→ Data listing:

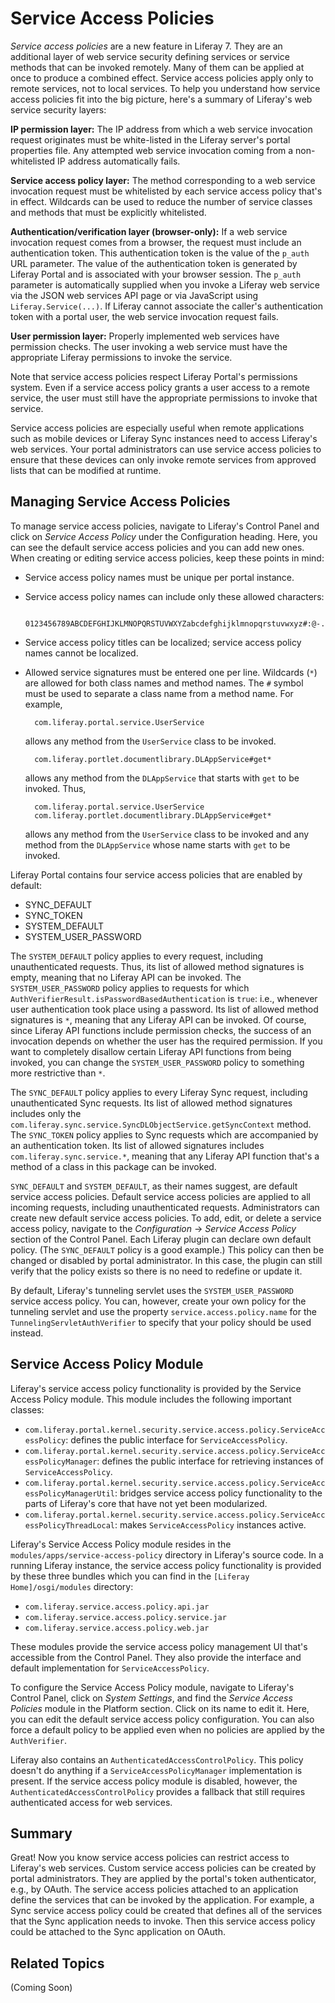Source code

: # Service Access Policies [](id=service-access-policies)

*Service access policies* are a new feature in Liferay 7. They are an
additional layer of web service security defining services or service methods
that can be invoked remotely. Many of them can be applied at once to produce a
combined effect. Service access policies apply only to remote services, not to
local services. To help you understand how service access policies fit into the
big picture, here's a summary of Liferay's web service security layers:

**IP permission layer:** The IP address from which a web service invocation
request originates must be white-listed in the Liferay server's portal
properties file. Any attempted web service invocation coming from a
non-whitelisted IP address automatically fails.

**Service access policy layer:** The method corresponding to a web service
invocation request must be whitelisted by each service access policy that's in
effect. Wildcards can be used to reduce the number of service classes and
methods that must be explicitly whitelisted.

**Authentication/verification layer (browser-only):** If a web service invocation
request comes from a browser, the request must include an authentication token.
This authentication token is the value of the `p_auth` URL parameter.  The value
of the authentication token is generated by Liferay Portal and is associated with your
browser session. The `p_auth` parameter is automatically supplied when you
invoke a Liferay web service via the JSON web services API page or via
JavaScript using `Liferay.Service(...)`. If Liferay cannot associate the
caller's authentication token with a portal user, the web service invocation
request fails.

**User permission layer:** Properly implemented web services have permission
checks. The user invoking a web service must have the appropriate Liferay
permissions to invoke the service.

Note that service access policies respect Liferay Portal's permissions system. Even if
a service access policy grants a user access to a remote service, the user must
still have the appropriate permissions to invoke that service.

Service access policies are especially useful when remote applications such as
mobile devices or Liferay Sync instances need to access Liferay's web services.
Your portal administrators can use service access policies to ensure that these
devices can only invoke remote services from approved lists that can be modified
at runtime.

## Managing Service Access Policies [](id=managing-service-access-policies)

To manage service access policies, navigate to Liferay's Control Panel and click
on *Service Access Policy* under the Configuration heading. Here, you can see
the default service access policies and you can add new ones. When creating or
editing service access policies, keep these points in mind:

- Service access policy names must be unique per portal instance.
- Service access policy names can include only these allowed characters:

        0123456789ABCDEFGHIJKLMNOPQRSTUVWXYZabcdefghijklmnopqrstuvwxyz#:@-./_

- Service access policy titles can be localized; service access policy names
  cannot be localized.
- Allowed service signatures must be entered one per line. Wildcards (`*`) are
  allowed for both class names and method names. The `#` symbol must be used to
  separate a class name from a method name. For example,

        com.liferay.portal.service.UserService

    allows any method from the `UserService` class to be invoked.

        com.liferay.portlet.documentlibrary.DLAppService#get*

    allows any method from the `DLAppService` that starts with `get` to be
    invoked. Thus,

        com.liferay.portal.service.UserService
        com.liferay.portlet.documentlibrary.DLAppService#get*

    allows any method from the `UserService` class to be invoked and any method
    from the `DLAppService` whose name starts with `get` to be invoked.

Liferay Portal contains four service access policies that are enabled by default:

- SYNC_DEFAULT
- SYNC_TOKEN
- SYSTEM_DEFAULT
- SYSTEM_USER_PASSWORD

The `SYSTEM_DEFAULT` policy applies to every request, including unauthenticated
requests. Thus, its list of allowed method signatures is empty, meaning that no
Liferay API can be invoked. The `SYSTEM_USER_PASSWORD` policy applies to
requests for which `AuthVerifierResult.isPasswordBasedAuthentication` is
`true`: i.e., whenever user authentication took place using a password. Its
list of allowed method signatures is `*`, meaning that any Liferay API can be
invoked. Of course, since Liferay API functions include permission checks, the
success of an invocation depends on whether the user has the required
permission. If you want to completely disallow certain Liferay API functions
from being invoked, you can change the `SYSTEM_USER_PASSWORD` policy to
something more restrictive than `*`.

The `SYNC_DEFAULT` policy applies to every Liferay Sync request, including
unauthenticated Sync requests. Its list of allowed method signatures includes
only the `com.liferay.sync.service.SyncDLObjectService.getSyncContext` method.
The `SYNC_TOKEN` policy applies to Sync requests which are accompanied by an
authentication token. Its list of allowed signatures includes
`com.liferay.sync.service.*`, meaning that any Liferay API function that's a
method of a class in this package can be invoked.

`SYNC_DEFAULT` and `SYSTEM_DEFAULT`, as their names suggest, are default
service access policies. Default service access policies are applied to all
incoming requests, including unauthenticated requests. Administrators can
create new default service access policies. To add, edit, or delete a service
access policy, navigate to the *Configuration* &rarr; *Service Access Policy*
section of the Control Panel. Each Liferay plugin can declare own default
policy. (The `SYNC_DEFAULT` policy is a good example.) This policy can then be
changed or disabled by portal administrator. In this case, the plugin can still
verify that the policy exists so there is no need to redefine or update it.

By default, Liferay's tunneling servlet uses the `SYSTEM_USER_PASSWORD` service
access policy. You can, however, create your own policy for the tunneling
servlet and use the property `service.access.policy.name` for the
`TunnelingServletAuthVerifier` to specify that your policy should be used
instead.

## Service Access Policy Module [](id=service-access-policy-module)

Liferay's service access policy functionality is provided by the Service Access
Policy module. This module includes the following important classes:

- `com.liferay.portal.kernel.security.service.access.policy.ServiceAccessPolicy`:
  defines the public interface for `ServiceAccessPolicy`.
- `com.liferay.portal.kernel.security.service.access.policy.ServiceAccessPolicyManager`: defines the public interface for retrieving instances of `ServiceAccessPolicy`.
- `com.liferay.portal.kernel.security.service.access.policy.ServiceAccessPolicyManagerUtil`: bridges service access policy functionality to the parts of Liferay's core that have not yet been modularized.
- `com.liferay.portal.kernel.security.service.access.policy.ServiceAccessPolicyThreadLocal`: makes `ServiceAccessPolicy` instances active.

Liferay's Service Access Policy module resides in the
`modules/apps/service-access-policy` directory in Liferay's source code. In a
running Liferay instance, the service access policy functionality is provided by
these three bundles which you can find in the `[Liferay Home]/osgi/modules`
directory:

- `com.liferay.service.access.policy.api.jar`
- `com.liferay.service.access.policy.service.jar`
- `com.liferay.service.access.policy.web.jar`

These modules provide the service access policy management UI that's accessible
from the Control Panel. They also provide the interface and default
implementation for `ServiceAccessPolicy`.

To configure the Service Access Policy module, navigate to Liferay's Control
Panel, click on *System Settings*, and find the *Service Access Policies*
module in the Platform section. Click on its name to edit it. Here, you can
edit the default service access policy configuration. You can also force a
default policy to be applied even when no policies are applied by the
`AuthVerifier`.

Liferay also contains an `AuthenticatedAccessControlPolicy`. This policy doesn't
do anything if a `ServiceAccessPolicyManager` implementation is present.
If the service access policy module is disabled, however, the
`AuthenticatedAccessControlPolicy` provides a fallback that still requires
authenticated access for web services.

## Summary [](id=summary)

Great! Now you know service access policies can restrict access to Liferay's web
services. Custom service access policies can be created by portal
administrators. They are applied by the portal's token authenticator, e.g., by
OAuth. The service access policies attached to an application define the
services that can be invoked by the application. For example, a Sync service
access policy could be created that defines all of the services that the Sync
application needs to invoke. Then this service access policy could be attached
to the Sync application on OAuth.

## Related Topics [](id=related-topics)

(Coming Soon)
...
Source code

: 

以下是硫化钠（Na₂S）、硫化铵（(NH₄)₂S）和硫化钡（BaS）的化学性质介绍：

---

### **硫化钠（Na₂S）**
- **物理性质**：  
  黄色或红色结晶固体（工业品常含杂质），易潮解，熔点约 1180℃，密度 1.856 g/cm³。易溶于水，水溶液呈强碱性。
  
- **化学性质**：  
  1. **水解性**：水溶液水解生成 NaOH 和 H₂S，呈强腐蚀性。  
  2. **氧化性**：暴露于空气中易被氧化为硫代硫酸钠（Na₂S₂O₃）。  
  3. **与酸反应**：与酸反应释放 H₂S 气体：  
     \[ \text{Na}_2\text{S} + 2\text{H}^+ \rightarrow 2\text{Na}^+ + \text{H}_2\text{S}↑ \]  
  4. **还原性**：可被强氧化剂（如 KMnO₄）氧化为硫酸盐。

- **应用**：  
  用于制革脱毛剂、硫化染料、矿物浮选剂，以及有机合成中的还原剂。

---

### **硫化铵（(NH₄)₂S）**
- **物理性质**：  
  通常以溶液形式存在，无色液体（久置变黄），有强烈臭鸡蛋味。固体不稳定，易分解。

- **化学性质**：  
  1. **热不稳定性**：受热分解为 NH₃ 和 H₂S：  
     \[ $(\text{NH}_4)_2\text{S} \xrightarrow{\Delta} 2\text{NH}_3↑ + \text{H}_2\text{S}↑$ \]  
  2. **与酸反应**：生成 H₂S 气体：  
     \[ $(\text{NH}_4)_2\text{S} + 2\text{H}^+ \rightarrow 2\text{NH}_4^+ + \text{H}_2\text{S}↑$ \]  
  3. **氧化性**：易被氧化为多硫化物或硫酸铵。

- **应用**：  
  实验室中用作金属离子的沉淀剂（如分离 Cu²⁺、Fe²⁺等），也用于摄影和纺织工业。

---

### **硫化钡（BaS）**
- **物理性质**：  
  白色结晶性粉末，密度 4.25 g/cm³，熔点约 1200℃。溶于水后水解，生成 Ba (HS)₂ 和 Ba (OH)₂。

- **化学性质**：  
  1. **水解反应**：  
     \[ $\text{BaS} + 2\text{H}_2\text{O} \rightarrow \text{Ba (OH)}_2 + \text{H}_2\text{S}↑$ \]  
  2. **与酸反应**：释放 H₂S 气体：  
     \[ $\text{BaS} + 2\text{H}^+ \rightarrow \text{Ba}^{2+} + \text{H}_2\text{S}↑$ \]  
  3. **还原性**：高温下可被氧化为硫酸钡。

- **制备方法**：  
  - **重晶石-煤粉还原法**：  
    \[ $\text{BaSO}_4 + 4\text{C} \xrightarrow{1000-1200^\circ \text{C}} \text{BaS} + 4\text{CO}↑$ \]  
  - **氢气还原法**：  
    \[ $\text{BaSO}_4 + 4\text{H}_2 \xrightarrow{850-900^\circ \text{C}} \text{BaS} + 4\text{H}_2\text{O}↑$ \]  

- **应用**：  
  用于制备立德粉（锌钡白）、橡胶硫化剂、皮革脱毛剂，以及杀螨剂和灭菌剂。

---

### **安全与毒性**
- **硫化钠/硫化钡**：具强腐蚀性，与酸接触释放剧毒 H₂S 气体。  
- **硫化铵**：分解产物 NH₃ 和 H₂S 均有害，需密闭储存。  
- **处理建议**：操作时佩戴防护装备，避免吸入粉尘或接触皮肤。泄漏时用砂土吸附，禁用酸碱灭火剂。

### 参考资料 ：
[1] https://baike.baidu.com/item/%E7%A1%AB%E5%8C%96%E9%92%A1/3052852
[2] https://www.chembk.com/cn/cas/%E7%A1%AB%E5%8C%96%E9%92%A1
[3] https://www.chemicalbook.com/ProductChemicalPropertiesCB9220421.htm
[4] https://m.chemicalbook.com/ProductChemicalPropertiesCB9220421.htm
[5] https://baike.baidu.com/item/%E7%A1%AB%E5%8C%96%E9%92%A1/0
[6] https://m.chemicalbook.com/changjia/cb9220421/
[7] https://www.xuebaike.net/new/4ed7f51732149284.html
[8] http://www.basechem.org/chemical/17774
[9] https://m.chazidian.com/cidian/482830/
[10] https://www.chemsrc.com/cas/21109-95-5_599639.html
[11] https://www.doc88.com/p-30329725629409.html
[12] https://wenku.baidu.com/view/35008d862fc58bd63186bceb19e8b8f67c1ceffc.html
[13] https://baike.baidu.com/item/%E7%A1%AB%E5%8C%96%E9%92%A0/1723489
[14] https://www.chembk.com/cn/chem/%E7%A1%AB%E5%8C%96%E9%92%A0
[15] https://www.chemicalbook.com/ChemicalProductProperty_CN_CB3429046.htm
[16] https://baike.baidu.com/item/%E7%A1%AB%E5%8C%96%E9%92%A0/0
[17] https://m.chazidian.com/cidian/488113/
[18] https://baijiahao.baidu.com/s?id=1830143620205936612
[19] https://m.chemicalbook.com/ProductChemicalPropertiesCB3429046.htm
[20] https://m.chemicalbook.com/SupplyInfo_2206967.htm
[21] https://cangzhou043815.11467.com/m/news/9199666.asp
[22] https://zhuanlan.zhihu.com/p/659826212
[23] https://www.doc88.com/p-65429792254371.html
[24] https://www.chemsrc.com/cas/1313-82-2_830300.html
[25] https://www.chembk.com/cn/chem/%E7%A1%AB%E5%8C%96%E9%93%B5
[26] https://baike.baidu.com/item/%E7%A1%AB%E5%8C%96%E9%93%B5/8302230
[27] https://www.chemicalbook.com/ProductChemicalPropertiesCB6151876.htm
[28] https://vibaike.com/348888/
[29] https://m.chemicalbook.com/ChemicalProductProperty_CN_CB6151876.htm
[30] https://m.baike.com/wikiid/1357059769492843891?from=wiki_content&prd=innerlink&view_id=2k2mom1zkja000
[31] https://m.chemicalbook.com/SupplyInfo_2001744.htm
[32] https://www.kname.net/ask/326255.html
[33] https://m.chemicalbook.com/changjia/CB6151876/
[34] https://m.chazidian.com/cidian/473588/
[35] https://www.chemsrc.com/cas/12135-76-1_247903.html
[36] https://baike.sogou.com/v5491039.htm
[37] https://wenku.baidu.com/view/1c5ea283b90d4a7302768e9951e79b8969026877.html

→ What the exercise asks: Among the entries above, copy exactly only the lines starting with the one containing "黄色或红色结晶固体（工业品常含杂质），易潮解，熔点约 1180℃，密度 1.856" and going through the one containing "3. **与酸反应**：与酸反应释放 H₂S 气体：", both ends included.

→ Your solution:
  黄色或红色结晶固体（工业品常含杂质），易潮解，熔点约 1180℃，密度 1.856 g/cm³。易溶于水，水溶液呈强碱性。
  
- **化学性质**：  
  1. **水解性**：水溶液水解生成 NaOH 和 H₂S，呈强腐蚀性。  
  2. **氧化性**：暴露于空气中易被氧化为硫代硫酸钠（Na₂S₂O₃）。  
  3. **与酸反应**：与酸反应释放 H₂S 气体：  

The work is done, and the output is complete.